Word for word, copy the records that follow.

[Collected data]
▼

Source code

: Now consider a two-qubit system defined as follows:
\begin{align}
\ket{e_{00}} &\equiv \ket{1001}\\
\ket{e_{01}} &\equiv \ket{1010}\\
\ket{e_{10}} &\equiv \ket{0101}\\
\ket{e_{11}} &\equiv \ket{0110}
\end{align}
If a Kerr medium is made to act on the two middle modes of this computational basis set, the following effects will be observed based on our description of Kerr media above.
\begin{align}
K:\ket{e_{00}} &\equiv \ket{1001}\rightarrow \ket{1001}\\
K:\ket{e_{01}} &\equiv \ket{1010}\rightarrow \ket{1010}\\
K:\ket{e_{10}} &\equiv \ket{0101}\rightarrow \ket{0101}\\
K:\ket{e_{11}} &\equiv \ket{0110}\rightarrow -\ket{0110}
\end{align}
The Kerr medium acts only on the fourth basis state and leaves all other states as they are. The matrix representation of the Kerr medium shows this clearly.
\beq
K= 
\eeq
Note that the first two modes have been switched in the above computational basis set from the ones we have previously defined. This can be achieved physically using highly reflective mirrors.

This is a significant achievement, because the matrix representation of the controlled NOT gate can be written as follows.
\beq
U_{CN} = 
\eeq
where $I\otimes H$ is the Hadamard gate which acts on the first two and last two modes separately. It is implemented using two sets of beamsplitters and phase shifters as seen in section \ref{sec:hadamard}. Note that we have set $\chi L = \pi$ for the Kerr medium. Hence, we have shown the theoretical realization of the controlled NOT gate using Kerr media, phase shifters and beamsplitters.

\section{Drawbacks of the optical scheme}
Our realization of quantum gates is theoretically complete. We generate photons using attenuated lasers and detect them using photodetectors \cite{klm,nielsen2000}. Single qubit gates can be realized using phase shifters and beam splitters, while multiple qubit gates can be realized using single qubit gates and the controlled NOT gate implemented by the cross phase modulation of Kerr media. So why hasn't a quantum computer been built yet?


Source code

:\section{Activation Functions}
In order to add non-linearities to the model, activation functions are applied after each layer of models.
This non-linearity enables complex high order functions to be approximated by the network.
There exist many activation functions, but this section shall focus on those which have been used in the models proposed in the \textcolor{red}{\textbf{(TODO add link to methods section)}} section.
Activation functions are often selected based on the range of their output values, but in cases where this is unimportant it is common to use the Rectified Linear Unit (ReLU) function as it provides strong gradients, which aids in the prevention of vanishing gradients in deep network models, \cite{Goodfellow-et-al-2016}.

▲

■ Result:
Source code

: Now consider a two-qubit system defined as follows:
\begin{align}
\ket{e_{00}} &\equiv \ket{1001}\\
\ket{e_{01}} &\equiv \ket{1010}\\
\ket{e_{10}} &\equiv \ket{0101}\\
\ket{e_{11}} &\equiv \ket{0110}
\end{align}
If a Kerr medium is made to act on the two middle modes of this computational basis set, the following effects will be observed based on our description of Kerr media above.
\begin{align}
K:\ket{e_{00}} &\equiv \ket{1001}\rightarrow \ket{1001}\\
K:\ket{e_{01}} &\equiv \ket{1010}\rightarrow \ket{1010}\\
K:\ket{e_{10}} &\equiv \ket{0101}\rightarrow \ket{0101}\\
K:\ket{e_{11}} &\equiv \ket{0110}\rightarrow -\ket{0110}
\end{align}
The Kerr medium acts only on the fourth basis state and leaves all other states as they are. The matrix representation of the Kerr medium shows this clearly.
\beq
K= 
\eeq
Note that the first two modes have been switched in the above computational basis set from the ones we have previously defined. This can be achieved physically using highly reflective mirrors.

This is a significant achievement, because the matrix representation of the controlled NOT gate can be written as follows.
\beq
U_{CN} = 
\eeq
where $I\otimes H$ is the Hadamard gate which acts on the first two and last two modes separately. It is implemented using two sets of beamsplitters and phase shifters as seen in section \ref{sec:hadamard}. Note that we have set $\chi L = \pi$ for the Kerr medium. Hence, we have shown the theoretical realization of the controlled NOT gate using Kerr media, phase shifters and beamsplitters.

\section{Drawbacks of the optical scheme}
Our realization of quantum gates is theoretically complete. We generate photons using attenuated lasers and detect them using photodetectors \cite{klm,nielsen2000}. Single qubit gates can be realized using phase shifters and beam splitters, while multiple qubit gates can be realized using single qubit gates and the controlled NOT gate implemented by the cross phase modulation of Kerr media. So why hasn't a quantum computer been built yet?


Source code

:\section{Activation Functions}
In order to add non-linearities to the model, activation functions are applied after each layer of models.
This non-linearity enables complex high order functions to be approximated by the network.
There exist many activation functions, but this section shall focus on those which have been used in the models proposed in the \textcolor{red}{\textbf{(TODO add link to methods section)}} section.
Activation functions are often selected based on the range of their output values, but in cases where this is unimportant it is common to use the Rectified Linear Unit (ReLU) function as it provides strong gradients, which aids in the prevention of vanishing gradients in deep network models, \cite{Goodfellow-et-al-2016}.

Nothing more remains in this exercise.